# Data listing
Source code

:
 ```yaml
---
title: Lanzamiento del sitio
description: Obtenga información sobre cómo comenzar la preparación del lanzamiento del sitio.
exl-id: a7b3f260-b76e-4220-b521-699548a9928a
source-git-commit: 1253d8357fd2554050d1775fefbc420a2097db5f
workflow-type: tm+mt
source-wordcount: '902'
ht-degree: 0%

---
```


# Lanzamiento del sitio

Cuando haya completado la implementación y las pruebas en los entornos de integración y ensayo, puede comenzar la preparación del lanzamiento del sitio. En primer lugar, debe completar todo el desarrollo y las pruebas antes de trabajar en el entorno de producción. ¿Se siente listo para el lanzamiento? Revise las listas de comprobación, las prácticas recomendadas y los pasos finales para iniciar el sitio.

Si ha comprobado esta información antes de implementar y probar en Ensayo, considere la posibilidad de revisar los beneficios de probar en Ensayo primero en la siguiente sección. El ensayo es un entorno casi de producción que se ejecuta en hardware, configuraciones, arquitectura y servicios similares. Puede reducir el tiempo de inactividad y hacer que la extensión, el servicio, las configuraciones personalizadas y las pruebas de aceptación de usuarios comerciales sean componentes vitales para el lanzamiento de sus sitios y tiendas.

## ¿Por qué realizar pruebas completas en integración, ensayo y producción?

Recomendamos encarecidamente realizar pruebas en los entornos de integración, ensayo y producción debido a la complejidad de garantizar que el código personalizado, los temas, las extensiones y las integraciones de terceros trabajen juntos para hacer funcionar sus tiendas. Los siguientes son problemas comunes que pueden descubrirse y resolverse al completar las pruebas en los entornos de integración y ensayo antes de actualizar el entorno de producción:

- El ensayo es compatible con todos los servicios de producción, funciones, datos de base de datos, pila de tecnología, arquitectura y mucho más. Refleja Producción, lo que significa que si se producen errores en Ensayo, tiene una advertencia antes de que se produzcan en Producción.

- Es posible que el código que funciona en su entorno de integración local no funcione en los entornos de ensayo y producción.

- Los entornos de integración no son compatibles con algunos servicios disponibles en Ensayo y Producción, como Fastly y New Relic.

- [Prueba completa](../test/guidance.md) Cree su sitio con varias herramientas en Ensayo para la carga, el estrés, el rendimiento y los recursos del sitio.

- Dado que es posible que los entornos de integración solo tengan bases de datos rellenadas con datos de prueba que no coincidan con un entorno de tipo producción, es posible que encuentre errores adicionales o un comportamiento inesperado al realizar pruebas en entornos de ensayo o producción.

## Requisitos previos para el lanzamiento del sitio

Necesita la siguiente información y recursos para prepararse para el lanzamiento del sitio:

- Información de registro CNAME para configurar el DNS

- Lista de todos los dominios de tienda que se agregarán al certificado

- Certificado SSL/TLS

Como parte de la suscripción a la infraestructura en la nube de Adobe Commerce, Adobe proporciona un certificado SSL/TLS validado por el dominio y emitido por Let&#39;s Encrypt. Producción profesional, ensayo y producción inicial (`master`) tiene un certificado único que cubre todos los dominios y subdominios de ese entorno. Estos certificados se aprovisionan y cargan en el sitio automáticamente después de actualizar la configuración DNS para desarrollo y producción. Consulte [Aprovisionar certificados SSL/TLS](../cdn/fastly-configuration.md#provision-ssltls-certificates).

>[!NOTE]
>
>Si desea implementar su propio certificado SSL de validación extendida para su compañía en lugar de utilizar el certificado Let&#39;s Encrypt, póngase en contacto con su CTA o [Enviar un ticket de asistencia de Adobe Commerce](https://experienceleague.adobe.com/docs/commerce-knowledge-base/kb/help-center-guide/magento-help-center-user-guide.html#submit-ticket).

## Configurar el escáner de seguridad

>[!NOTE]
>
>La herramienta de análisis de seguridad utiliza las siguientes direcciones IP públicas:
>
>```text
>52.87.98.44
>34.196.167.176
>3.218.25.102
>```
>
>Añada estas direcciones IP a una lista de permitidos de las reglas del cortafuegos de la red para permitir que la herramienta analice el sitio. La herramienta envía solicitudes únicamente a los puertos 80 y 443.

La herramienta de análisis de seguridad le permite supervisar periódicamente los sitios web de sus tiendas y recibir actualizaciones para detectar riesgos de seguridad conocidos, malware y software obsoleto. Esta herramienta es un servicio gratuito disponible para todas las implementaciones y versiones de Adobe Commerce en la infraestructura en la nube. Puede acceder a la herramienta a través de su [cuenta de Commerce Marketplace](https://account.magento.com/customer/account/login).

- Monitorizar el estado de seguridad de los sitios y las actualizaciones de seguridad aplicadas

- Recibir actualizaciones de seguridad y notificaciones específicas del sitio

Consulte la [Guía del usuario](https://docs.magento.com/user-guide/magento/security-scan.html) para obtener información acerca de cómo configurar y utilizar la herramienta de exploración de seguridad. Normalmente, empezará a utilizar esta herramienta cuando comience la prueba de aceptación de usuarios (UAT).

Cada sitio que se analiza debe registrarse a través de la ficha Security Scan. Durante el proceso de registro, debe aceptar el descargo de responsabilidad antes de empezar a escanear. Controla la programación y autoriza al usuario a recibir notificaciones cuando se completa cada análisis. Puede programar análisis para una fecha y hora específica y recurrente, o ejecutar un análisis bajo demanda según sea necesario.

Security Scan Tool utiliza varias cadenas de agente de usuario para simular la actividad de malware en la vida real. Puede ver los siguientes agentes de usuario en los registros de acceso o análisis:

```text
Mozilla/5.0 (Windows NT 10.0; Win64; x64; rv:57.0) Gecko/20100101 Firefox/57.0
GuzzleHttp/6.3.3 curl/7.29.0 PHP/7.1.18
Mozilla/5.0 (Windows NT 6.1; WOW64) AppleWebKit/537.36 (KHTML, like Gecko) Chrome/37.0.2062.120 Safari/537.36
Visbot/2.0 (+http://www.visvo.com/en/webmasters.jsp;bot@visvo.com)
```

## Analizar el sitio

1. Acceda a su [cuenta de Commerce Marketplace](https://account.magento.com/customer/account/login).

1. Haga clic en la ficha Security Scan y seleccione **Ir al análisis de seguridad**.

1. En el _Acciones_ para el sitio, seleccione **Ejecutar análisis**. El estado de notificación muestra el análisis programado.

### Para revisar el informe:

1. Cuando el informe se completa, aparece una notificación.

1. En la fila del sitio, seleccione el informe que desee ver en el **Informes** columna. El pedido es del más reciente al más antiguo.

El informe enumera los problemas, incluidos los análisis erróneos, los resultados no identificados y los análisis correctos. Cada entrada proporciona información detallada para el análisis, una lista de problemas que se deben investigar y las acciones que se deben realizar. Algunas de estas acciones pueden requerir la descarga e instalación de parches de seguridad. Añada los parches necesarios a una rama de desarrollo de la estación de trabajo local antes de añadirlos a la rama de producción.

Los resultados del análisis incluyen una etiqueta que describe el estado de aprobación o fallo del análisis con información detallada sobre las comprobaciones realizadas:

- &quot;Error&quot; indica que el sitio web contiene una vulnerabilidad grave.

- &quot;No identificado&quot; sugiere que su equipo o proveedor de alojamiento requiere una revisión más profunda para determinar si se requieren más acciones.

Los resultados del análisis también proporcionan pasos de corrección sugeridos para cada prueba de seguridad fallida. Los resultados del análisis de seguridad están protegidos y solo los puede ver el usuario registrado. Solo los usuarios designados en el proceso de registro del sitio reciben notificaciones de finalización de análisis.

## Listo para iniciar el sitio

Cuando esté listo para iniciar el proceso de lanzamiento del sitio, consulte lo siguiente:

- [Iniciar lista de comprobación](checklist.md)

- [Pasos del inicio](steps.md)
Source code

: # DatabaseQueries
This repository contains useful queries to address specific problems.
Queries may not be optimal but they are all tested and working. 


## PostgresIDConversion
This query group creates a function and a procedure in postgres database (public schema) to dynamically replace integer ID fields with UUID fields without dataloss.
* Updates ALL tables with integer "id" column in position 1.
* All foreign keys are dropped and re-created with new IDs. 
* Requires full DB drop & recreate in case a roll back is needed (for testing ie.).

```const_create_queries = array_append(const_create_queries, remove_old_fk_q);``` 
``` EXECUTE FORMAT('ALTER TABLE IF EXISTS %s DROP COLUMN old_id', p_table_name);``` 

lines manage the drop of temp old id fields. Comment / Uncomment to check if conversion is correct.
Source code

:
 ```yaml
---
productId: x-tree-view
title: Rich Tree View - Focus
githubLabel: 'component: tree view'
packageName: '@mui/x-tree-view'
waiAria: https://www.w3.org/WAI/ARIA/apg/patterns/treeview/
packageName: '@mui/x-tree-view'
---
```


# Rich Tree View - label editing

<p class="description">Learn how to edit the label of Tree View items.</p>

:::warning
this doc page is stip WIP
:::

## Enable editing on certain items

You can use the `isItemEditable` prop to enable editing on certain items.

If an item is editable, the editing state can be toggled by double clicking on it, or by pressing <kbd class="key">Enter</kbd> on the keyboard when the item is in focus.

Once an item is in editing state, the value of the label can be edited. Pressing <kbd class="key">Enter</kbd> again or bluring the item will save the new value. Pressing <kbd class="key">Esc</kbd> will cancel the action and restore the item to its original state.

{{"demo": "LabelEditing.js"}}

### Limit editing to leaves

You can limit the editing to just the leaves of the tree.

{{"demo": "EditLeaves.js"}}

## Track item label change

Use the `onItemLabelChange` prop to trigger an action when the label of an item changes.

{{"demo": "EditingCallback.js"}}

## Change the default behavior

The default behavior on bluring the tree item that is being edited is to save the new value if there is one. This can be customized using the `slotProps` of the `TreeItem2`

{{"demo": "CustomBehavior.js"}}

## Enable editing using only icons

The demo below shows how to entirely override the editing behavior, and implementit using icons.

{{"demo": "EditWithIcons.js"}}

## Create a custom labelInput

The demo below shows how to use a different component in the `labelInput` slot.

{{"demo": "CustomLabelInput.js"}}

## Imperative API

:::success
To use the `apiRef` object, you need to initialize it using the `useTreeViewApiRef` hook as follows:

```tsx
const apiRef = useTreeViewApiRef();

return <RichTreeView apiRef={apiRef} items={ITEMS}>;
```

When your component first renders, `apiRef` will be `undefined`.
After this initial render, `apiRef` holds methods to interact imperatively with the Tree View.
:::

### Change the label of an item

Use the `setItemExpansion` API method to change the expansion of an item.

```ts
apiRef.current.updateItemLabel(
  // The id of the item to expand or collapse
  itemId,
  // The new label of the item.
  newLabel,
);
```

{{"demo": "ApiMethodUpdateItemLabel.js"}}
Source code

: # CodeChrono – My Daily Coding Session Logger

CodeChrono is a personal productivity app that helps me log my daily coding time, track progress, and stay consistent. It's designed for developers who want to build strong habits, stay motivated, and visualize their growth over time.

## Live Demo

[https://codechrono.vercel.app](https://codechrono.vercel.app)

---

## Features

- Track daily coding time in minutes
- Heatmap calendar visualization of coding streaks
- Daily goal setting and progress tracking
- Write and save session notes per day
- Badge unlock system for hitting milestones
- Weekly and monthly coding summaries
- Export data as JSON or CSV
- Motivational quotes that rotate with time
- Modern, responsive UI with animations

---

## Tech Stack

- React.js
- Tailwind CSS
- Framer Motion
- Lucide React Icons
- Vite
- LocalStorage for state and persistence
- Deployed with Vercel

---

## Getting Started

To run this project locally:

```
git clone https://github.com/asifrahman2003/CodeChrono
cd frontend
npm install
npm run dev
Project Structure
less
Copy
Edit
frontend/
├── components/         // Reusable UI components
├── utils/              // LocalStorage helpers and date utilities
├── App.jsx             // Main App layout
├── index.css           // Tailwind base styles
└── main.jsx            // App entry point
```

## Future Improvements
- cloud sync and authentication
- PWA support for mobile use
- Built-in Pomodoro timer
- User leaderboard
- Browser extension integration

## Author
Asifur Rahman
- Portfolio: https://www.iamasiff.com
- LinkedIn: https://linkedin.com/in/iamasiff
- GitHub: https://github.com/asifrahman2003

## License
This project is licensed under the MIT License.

# Problem statement
Only lines with the word "ficha" should be collected from the material.

# Response for this exercise
Cada sitio que se analiza debe registrarse a través de la ficha Security Scan. Durante el proceso de registro, debe aceptar el descargo de responsabilidad antes de empezar a escanear. Controla la programación y autoriza al usuario a recibir notificaciones cuando se completa cada análisis. Puede programar análisis para una fecha y hora específica y recurrente, o ejecutar un análisis bajo demanda según sea necesario.
1. Haga clic en la ficha Security Scan y seleccione **Ir al análisis de seguridad**.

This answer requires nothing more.